■ What the exercise asks ■
Copy, from the entries below, each line where the word "certain" can be found.

■ Data supplied ■
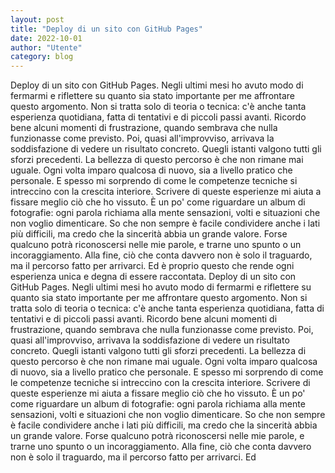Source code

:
 ```yaml
---
layout: post
title: "Deploy di un sito con GitHub Pages"
date: 2022-10-01
author: "Utente"
category: blog
---
```


Deploy di un sito con GitHub Pages. Negli ultimi mesi ho avuto modo di fermarmi e riflettere su quanto sia stato importante per me affrontare questo argomento. Non si tratta solo di teoria o tecnica: c'è anche tanta esperienza quotidiana, fatta di tentativi e di piccoli passi avanti. Ricordo bene alcuni momenti di frustrazione, quando sembrava che nulla funzionasse come previsto. Poi, quasi all'improvviso, arrivava la soddisfazione di vedere un risultato concreto. Quegli istanti valgono tutti gli sforzi precedenti. La bellezza di questo percorso è che non rimane mai uguale. Ogni volta imparo qualcosa di nuovo, sia a livello pratico che personale. E spesso mi sorprendo di come le competenze tecniche si intreccino con la crescita interiore. Scrivere di queste esperienze mi aiuta a fissare meglio ciò che ho vissuto. È un po' come riguardare un album di fotografie: ogni parola richiama alla mente sensazioni, volti e situazioni che non voglio dimenticare. So che non sempre è facile condividere anche i lati più difficili, ma credo che la sincerità abbia un grande valore. Forse qualcuno potrà riconoscersi nelle mie parole, e trarne uno spunto o un incoraggiamento. Alla fine, ciò che conta davvero non è solo il traguardo, ma il percorso fatto per arrivarci. Ed è proprio questo che rende ogni esperienza unica e degna di essere raccontata. Deploy di un sito con GitHub Pages. Negli ultimi mesi ho avuto modo di fermarmi e riflettere su quanto sia stato importante per me affrontare questo argomento. Non si tratta solo di teoria o tecnica: c'è anche tanta esperienza quotidiana, fatta di tentativi e di piccoli passi avanti. Ricordo bene alcuni momenti di frustrazione, quando sembrava che nulla funzionasse come previsto. Poi, quasi all'improvviso, arrivava la soddisfazione di vedere un risultato concreto. Quegli istanti valgono tutti gli sforzi precedenti. La bellezza di questo percorso è che non rimane mai uguale. Ogni volta imparo qualcosa di nuovo, sia a livello pratico che personale. E spesso mi sorprendo di come le competenze tecniche si intreccino con la crescita interiore. Scrivere di queste esperienze mi aiuta a fissare meglio ciò che ho vissuto. È un po' come riguardare un album di fotografie: ogni parola richiama alla mente sensazioni, volti e situazioni che non voglio dimenticare. So che non sempre è facile condividere anche i lati più difficili, ma credo che la sincerità abbia un grande valore. Forse qualcuno potrà riconoscersi nelle mie parole, e trarne uno spunto o un incoraggiamento. Alla fine, ciò che conta davvero non è solo il traguardo, ma il percorso fatto per arrivarci. Ed
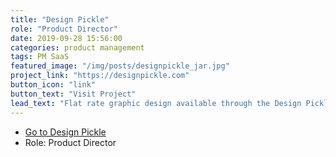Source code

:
 ```yaml
---
title: "Design Pickle"
role: "Product Director"
date: 2019-09-28 15:56:00
categories: product management
tags: PM SaaS
featured_image: "/img/posts/designpickle_jar.jpg"
project_link: "https://designpickle.com"
button_icon: "link"
button_text: "Visit Project"
lead_text: "Flat rate graphic design available through the Design Pickle Platform"
---
```


- [Go to Design Pickle](https://www.designpickle.com)
- Role: Product Director
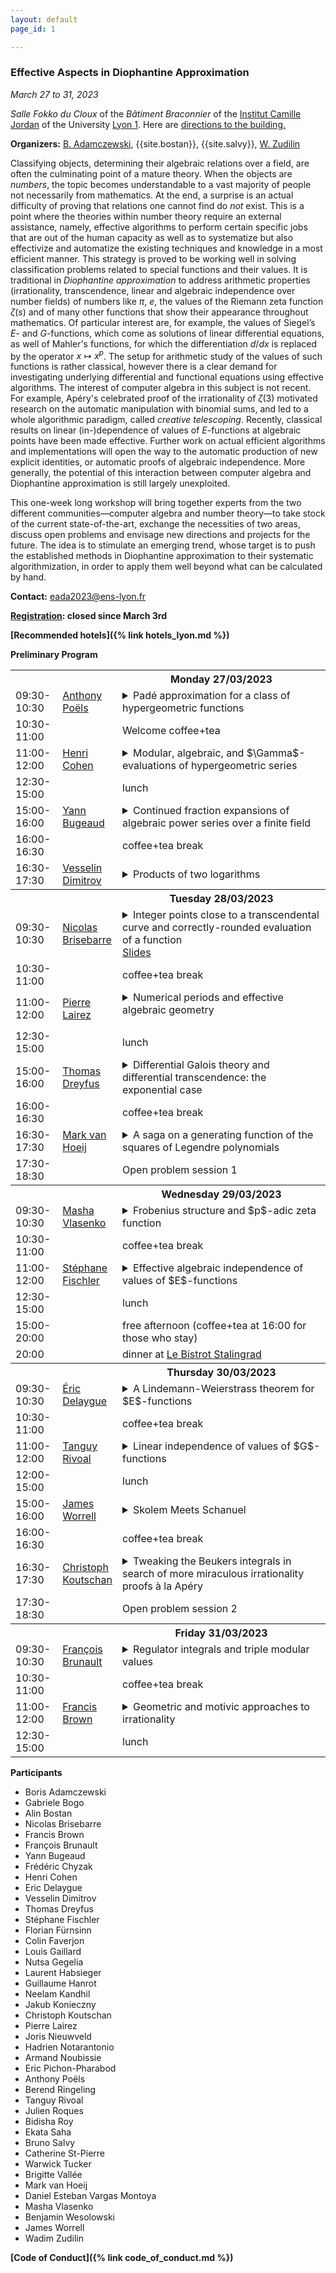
 ```yaml
---
layout: default
page_id: 1

---
```


### Effective Aspects in Diophantine Approximation

*March 27 to 31, 2023*

*Salle Fokko du Cloux* of the *Bâtiment Braconnier* of the [Institut Camille Jordan](https://math.univ-lyon1.fr/?lang=en) of the University [Lyon 1](https://www.univ-lyon1.fr/en). Here are [directions to the building.](https://goo.gl/maps/QTZVntCpjcZtYBcA7) 

**Organizers:** [B. Adamczewski](https://adamczewski.perso.math.cnrs.fr), {{site.bostan}}, {{site.salvy}}, [W. Zudilin](https://www.math.ru.nl/~wzudilin/) 

Classifying objects, determining their algebraic relations over a field, are often the culminating point of a mature theory.
When the objects are *numbers*, the topic becomes understandable to a vast majority of people not necessarily from mathematics.
At the end, a surprise is an actual difficulty of proving that relations one cannot find do *not* exist.
This is a point where the theories within number theory require an external assistance, namely, effective algorithms to perform certain specific jobs that are out of the human capacity as well as to systematize but also effectivize and automatize the existing techniques and knowledge in a most efficient manner.
This strategy is proved to be working well in solving classification problems related to special functions and their values.
It is traditional in *Diophantine approximation* to address arithmetic properties (irrationality, transcendence, linear and algebraic independence over number fields) of numbers like $\pi$, $e$, the values of the Riemann zeta function $\zeta(s)$ and of many other functions that show their appearance throughout mathematics. 
Of particular interest are, for example, the values of Siegel’s $E$- and $G$-functions, which come as solutions of linear differential equations, as well of Mahler's functions, for which the differentiation $d/dx$ is replaced by the operator $x\mapsto x^p$.
The setup for arithmetic study of the values of such functions is rather classical, however there is a clear demand for investigating underlying differential and functional equations using effective algorithms.
The interest of computer algebra in this subject is not recent. 
For example, Apéry's celebrated proof of the irrationality of $\zeta(3)$ motivated research on the automatic manipulation with binomial sums, and led to a whole algorithmic paradigm, called  *creative telescoping*.
Recently, classical results on linear (in-)dependence of values of $E$-functions at algebraic points 
have been made effective. 
Further work on actual efficient algorithms and implementations will open the way to the automatic production of new explicit identities, or automatic proofs of algebraic independence. More generally, the potential of this interaction between computer algebra and Diophantine approximation is still largely unexploited. 

This one-week long workshop will bring together experts from the two different communities––computer algebra and number theory––to take stock of the current state-of-the-art, exchange the necessities of two areas, discuss open problems and envisage new directions and projects for the future.
The idea is to stimulate an emerging trend, whose target is to push the established methods in Diophantine approximation to their systematic algorithmization, 
in order to apply them well beyond what can be calculated by hand.

**Contact:** [eada2023@ens-lyon.fr](mailto:eada2023@ens-lyon.fr)

**[Registration](https://eada23.sciencesconf.org): closed since March 3rd**

**[Recommended hotels]({% link hotels_lyon.md %})**

**Preliminary Program**

<table>
	<tbody>
	<tr>
      <th style="width:15%"> </th>
      <th style="width:15%" style="text-align: center"> </th>
      <th style="width:70%">Monday 27/03/2023</th>
    </tr>
<tr><td> 09:30-10:30</td><td>
  <a href="http://apoels-math-u.net">Anthony Poëls</a></td>
  <td>  
    <details>
    <summary>
      Padé approximation for a class of hypergeometric functions
    </summary>
    <blockquote>In a recent work in collaboration with Makoto Kawashima with established new (effective) irrationality measures for values of functions which belong to a certain class of hypergeometric functions (including shifted logarithmic functions and binomial functions). In this talk, we will try to explain the ideas behind our proofs and constructions.
  </blockquote>
  </details>
  </td>
    </tr>
<tr><td> 10:30-11:00</td><td></td><td>Welcome coffee+tea</td></tr>
<tr><td> 11:00-12:00</td><td>
	<a href="https://www.math.u-bordeaux.fr/~hecohen/">Henri Cohen</a></td>
<td><details>
<summary>
Modular, algebraic, and $\Gamma$-evaluations of hypergeometric series
</summary>
<blockquote>We first give conjecturally complete parametric evaluations
of Gauss's $_2F_1$ hypergeometric functions in terms of finite sums of gamma quotients.
We then generalize the connection due to Fricke with the Eisenstein series $E_4$
to give functional evaluations of $_2F_1$ corresponding to hyperbolic triangle groups.
Finally, we show how a long search has enabled us to find almost $1000$ evaluations
of $_2F_1(a,b,c,z)$ with all parameters rational and the result algebraic, and mention
that they are probably $90\%$ complete for arithmetic triangle groups.</blockquote>
</details>
</td>
</tr>
<tr><td> 12:30-15:00</td><td></td><td> lunch</td></tr>
<tr><td> 15:00-16:00</td><td>
	<a href="https://irma.math.unistra.fr/~bugeaud/">Yann Bugeaud</a></td>
  <td><details><summary>Continued fraction expansions of algebraic power series over a finite field</summary><blockquote>Almost nothing is known on the continued fraction expansion of an algebraic real number of degree at least three. 
The situation is different over the field of power series $\mathbb{F}_p((x^{-1}))$, where $p$ is a prime 
number. For instance, there are algebraic power series of degree at least three whose sequence 
of partial quotients have bounded degree. And there are as well 
algebraic power series of degree at least three which are very well approximable by rational fractions: 
the analogue of Liouville's theorem is best possible in $\mathbb{F}_p((x^{-1}))$. 
Recently, in a joint work with Han (built on a previous work by Han and Hu), we proved that,  for any
distinct nonconstant polynomials $a, b$ in $\mathbb{F}_2 [x]$, the power series 
$$
[a; b, b, a, b, a, a, b, \ldots ] = a  + \frac{1}{b + \frac{1}{b + \cdots}} ,
$$
whose sequence of partial quotients is given by 
the Thue–Morse sequence, is algebraic of degree $4$ over $\mathbb{F}_2 (x)$.
We discuss this and related results. 
Furthermore, we give a complete description of the continued fraction expansion of the 
algebraic power series $(1 + x^{-1})^{j/d}$ in $\mathbb{F}_p((x^{-1}))$, where $j, d$ are coprime integers with 
$d \ge 3$, $1 \le j < d/2$, and $\gcd(p, jd) = 1$. (Joint work with Han). 
</blockquote></details></td></tr>
<tr><td> 16:00-16:30</td><td></td><td>coffee+tea break</td></tr>
<tr><td> 16:30-17:30</td><td><a href="https://www.ias.edu/scholars/vesselin-dimitrov">Vesselin Dimitrov</a></td>
  <td><details>
    <summary>Products of two logarithms
    </summary>
    <blockquote>We explain in detail how to build upon Apéry's method in the framework of arithmetic holonomy bounds to prove the $\mathbb Q$-linear independence of $1, \log(1+1/m), \log(1+1/n)$, and $\log(1+1/m)\log(1+1/n)$ for the range $0 < |1-m/n| < \epsilon_0$ (a positive absolute constant), and how to upgrade the qualitative proof to a quantitative linear independence measure. We further discuss the relations to the classical theory of $G$-functions. This is a report on a joint work with Frank Calegari and Yunqing Tang. 
    </blockquote>
  </details>
  </td></tr>
	<tr>
      <th> </th>
      <th style="text-align: center"> </th>
      <th>Tuesday 28/03/2023</th>
    </tr>
<tr><td>09:30-10:30</td><td><a href="http://perso.ens-lyon.fr/nicolas.brisebarre/">Nicolas Brisebarre</a></td>
  <td><details>
    <summary>Integer points close to a transcendental curve and
correctly-rounded evaluation of a function</summary>
<blockquote>Despite several significant advances over the last 30 years, guaranteeing the correctly rounded evaluation of elementary functions, such as the cosine, the exponential or the cube root for example, remains a difficult problem. It can be formulated as a Diophantine approximation problem, called the table maker's dilemma, which consists in determining points with integer coordinates close to a curve. In a recent work, we propose two algorithmic approaches to tackle this problem. They are closely linked to a celebrated work by Bombieri and Pila and to the so-called Coppersmith method, which has become classic in cryptography. We will present the initial context, one of our approaches and the results of practical experiments. This is joint work with Guillaume Hanrot (ENS Lyon).
  </blockquote>
</details>
<a href="brisebarre.pdf">Slides</a>
</td></tr>
<tr><td>10:30-11:00</td><td></td><td> coffee+tea break</td></tr>
<tr><td>11:00-12:00</td><td>
  <a href="https://pierre.lairez.fr">Pierre Lairez</a></td>
  <td>  
    <details>
      <summary>
        Numerical periods and effective algebraic geometry
      </summary>
      <blockquote>
Building on symbolic integration and numerical evaluation of D-finite
functions, we can compute numerically periods of rational integrals with
high precision. I will show the main lines of the method and develop
three applications: (1) computing the volume of semialgebraic sets; (2)
uncovering algebraic curves lying on complex surfaces; (3) computing the
singular homology of projective hypersurfaces.

This is based on joint work with Marc Mezzarobba, Eric Pichon-Pharabod,
Mohab Safey El Din, Emre Sertöz, and Pierre Vanhove.
      </blockquote>
      </details>
  </td>
</tr>
<tr><td>12:30-15:00</td><td></td><td>  lunch</td></tr>
<tr><td>15:00-16:00</td><td>
  <a href="https://sites.google.com/site/thomasdreyfusmaths/">Thomas Dreyfus</a></td>
  <td>  
    <details>
      <summary>
        Differential Galois theory and differential transcendence: the exponential case
      </summary>
      <blockquote>We consider meromorphic solutions of difference equations
and prove that very few among them satisfy an algebraic differential
equation. The basic tool is the difference Galois theory of functional
equations.
      </blockquote>
      </details>
  </td>
</tr>
<tr><td>16:00-16:30</td><td></td><td> coffee+tea break</td></tr>
<tr><td>16:30-17:30</td><td><a href="https://www.math.fsu.edu/~hoeij/">Mark van Hoeij</a></td>
  <td><details><summary>A saga on a generating function of the squares of Legendre polynomials
  </summary>
  <blockquote>We decompose the generating function $\sum_{n=0}^\infty\binom{2n}nP_n(y)^2z^n$
of the squares of Legendre polynomials as a product of periods of hyperelliptic curves.
These periods satisfy <em>second</em> order differential equations which is highly unusual
since <em>four</em> is the expected order for genus 2.
These second order equations are arithmetic and yet their monodromy group is dense in
$\rm{SL}_2(\mathbb{R})$. This implies that they cannot be solved in terms of hypergeometric functions,
which is novel for an arithmetic equation that occurred naturally.
This is joint work with Duco van Straten and Wadim Zudilin.
</blockquote></details>
</td></tr>
<tr><td>17:30-18:30</td><td></td><td> Open problem session 1</td></tr>
	<tr>
      <th> </th>
      <th style="text-align: center"> </th>
      <th>Wednesday 29/03/2023</th>
    </tr>
<tr><td>09:30-10:30</td><td><a href="https://www.imath.kiev.ua/~mariyka/">Masha Vlasenko</a></td>
  <td>  <details>
<summary>
Frobenius structure and $p$-adic zeta function</summary>
<blockquote>
I will explain how differential operators coming from algebraic geometry produce interesting $p$-adic numbers. In a recent work with Frits Beukers we give examples of families of Calabi-Yau hypersurfaces in $n$ dimensions, for which one observes $p$-adic zeta values $\zeta_p(k)$ for $1 < k < n$. Appearance of $p$-adic zeta values for differential operators of Calabi-Yau type was conjectured by Candelas, de la Ossa and van Straten. 	
</blockquote>
</details>
</td></tr>

<tr><td>10:30-11:00</td><td></td><td> coffee+tea break</td></tr>
<tr><td>11:00-12:00</td><td><a href="https://www.imo.universite-paris-saclay.fr/~fischler/">Stéphane Fischler</a></td>
  <td>  <details>
<summary>
Effective algebraic independence of values of $E$-functions
</summary>
<blockquote>The class of $E$-functions has been introduced by Siegel in 1929; it contains the exponential and Bessel functions. Given a finite family of algebraically independent $E$-functions, we consider the set $S$ of algebraic points at which their values are algebraically dependent. The Siegel-Shidlovskii theorem, proved in 1955 and refined by several authors, implies that $S$ is finite. The aim of this talk is to give an algorithm that allows one to determine $S$. It is a joint work with Tanguy Rivoal.</blockquote>
</details>
</td></tr>
<tr><td>12:30-15:00</td><td></td><td>  lunch</td></tr>
<tr><td>15:00-20:00</td><td></td><td>  free afternoon (coffee+tea at 16:00 for those who stay) </td></tr>
<tr><td>20:00</td><td></td><td>dinner at <a href="https://www.lebistrotdupotager.com/bistrot/le-bistrot-stalingrad/">Le Bistrot Stalingrad</a></td></tr>
	<tr>
      <th> </th>
      <th style="text-align: center"> </th>
      <th>Thursday 30/03/2023</th>
    </tr>
<tr><td>09:30-10:30</td><td>
	<a href="https://sites.google.com/site/ericdelaygue/">Éric Delaygue</a></td><td><details>
<summary>A Lindemann-Weierstrass theorem for $E$-functions</summary>
<blockquote>$E$-functions were introduced by Siegel in 1929 to generalize Diophantine properties of the exponential function. After discussing the recent effective results on the algebraic values of $E$-functions at algebraic points, I will present a generalization of the linear formulation of the Lindemann-Weierstrass theorem for $E$-functions. As a consequence, I will show that the transcendental values at algebraic points of an entire hypergeometric function are linearly independent over the field of algebraic numbers. If time permits, I will give applications to the determination of linear relations between transcendental values of $E$-functions at algebraic points.</blockquote></details>
</td></tr>
<tr><td>10:30-11:00</td><td></td><td>  coffee+tea break</td></tr>
<tr><td>11:00-12:00</td><td>
	<a href="https://rivoal.perso.math.cnrs.fr">Tanguy Rivoal</a></td>
  <td><details><summary>Linear independence of values of $G$-functions</summary>
  <blockquote>In this talk, I will present recent results obtained with Stéphane Fischler
concerning the values taken at algebraic points by families of $G$-functions. These results are
dual in some sense to a classical result of Chudnovsky. Our results hold not only for points
inside the disk of convergence of a given $G$-function (the usual situation), but also for 
points in a suitable star-shaped domain at the origin to which the $G$-function can be extended.
</blockquote></details>
</td></tr>
<tr><td>12:00-15:00</td><td></td><td> lunch </td></tr>
<tr><td>15:00-16:00</td><td><a href="https://www.cs.ox.ac.uk/people/james.worrell/home.html">James Worrell</a></td>
  <td><details><summary>Skolem Meets Schanuel</summary>
    <blockquote>The celebrated Skolem-Mahler-Lech Theorem states that the set of zeros of a linear recurrence sequence is the union of a finite set and finitely many arithmetic progressions. The corresponding computational question, the Skolem Problem, asks to determine whether a given linear recurrence sequence has a zero term. Although the Skolem-Mahler-Lech Theorem is almost 90 years old, decidability of the Skolem Problem remains open. The main contribution of this paper is an algorithm to solve the Skolem Problem for simple linear recurrence sequences (those with simple characteristic roots). Whenever the algorithm terminates, it produces a stand-alone certificate that its output is correct -- a set of zeros together with a collection of witnesses that no further zeros exist. We give a proof that the algorithm always terminates assuming two classical number-theoretic conjectures: the Skolem Conjecture (also known as the Exponential Local-Global Principle) and the $p$-adic Schanuel Conjecture. Preliminary experiments with an implementation of this algorithm within the tool <em>Skolem</em> point to the practical applicability of this method. Joint work with Yuri Bilu, Florian Luca, Joris Nieuwveld, Joël Ouaknine, David Purser.
	</blockquote></details></td></tr>
<tr><td>16:00-16:30</td><td></td><td>  coffee+tea break </td></tr>
<tr><td>16:30-17:30</td><td><a href="http://www.koutschan.de">Christoph Koutschan</a></td><td><details><summary>Tweaking the Beukers integrals in search of more miraculous irrationality proofs à la Apéry</summary><blockquote>There are only aleph-zero rational numbers, while there are 2 to the power aleph-zero real numbers. Hence the probability that a randomly chosen real number would be rational is 0. Yet proving rigorously that any specific, natural, real constant, is irrational is usually very hard, witness that there are still no proofs of the irrationality of the Euler-Mascheroni constant, the Catalan constant, or $\zeta(5)$.
Inspired by Frits Beukers' elegant rendition of Apéry's seminal proofs of the irrationality of $\zeta(2)$ and $\zeta(3)$, and heavily using algorithmic proof theory, we systematically searched for other similar integrals, that lead to irrationality proofs. We found quite a few candidates for such proofs, including the square-root of $\pi$ times $\Gamma(7/3)/\Gamma(-1/6)$ and $\Gamma(19/6)/\Gamma(8/3)$ divided by the square-root of $\pi$. Joint work with Robert Dougherty-Bliss and Doron Zeilberger.</blockquote></details></td></tr>
<tr><td>17:30-18:30</td><td></td><td>  Open problem session 2 </td></tr>
	<tr>
      <th> </th>
      <th style="text-align: center"> </th>
      <th>Friday 31/03/2023</th>
    </tr>
<tr><td>09:30-10:30</td><td><a href="http://perso.ens-lyon.fr/francois.brunault/">François Brunault</a></td>
<td>  <details>
<summary>
Regulator integrals and triple modular values
</summary>
<blockquote>Regulator integrals are a certain kind of periods which arise in Beilinson's conjectures on special values of $L$-functions. In the case of modular forms, the regulator integrals introduced by Beilinson involve products of two Eisenstein series. We will describe a new regulator integral based on the Goncharov regulator map. Using triple modular values, we can compute this integral as the $L$-value of a weight $2$ modular form at $s=3$. As an application, we prove a conjecture of Boyd and Rodriguez Villegas on the Mahler measure of $(1+x)(1+y)+z$. This is (in part) joint work with Wadim Zudilin.</blockquote>
</details>
</td></tr>
<tr><td>10:30-11:00</td><td></td><td> coffee+tea break </td></tr>
<tr><td>11:00-12:00</td><td><a href="https://www.maths.ox.ac.uk/people/francis.brown">Francis Brown</a></td><td>
  <details>
    <summary>Geometric and motivic approaches to irrationality</summary>
    <blockquote>I will explain how ideas from algebraic geometry can inform the construction of rational approximations to zeta values, with an emphasis on the role of Poincaré duality.
I will also report on joint work with Wadim Zudilin on rational approximations to $\zeta(5)$.
</blockquote></details>
</td></tr>
<tr><td>12:30-15:00</td><td></td><td> lunch </td></tr>
</tbody>
</table>

**Participants**

* 	Boris Adamczewski
* 	Gabriele Bogo
* 	Alin Bostan
* 	Nicolas	Brisebarre
* 	Francis	Brown
* 	François Brunault
* 	Yann Bugeaud
* 	Frédéric Chyzak
* 	Henri Cohen
* 	Eric Delaygue
* 	Vesselin Dimitrov
* 	Thomas Dreyfus
* 	Stéphane Fischler
* 	Florian	Fürnsinn
* 	Colin Faverjon
* 	Louis Gaillard
* 	Nutsa Gegelia
* 	Laurent	Habsieger
* 	Guillaume Hanrot
* 	Neelam Kandhil
* 	Jakub Konieczny
* 	Christoph Koutschan
* 	Pierre Lairez
* 	Joris Nieuwveld
* 	Hadrien	Notarantonio
* 	Armand Noubissie
* 	Eric Pichon-Pharabod
* 	Anthony	Poëls
* 	Berend Ringeling
* 	Tanguy Rivoal
* 	Julien Roques
* 	Bidisha	Roy
* 	Ekata Saha
* 	Bruno Salvy
* 	Catherine St-Pierre
* 	Warwick	Tucker
* 	Brigitte Vallée
* 	Mark van Hoeij
* 	Daniel Esteban Vargas Montoya
* 	Masha Vlasenko
* 	Benjamin Wesolowski
* 	James Worrell
* 	Wadim Zudilin



**[Code of Conduct]({% link code_of_conduct.md %})**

■ Answer to the exercise ■
This is a point where the theories within number theory require an external assistance, namely, effective algorithms to perform certain specific jobs that are out of the human capacity as well as to systematize but also effectivize and automatize the existing techniques and knowledge in a most efficient manner.
    <blockquote>In a recent work in collaboration with Makoto Kawashima with established new (effective) irrationality measures for values of functions which belong to a certain class of hypergeometric functions (including shifted logarithmic functions and binomial functions). In this talk, we will try to explain the ideas behind our proofs and constructions.
<blockquote>Regulator integrals are a certain kind of periods which arise in Beilinson's conjectures on special values of $L$-functions. In the case of modular forms, the regulator integrals introduced by Beilinson involve products of two Eisenstein series. We will describe a new regulator integral based on the Goncharov regulator map. Using triple modular values, we can compute this integral as the $L$-value of a weight $2$ modular form at $s=3$. As an application, we prove a conjecture of Boyd and Rodriguez Villegas on the Mahler measure of $(1+x)(1+y)+z$. This is (in part) joint work with Wadim Zudilin.</blockquote>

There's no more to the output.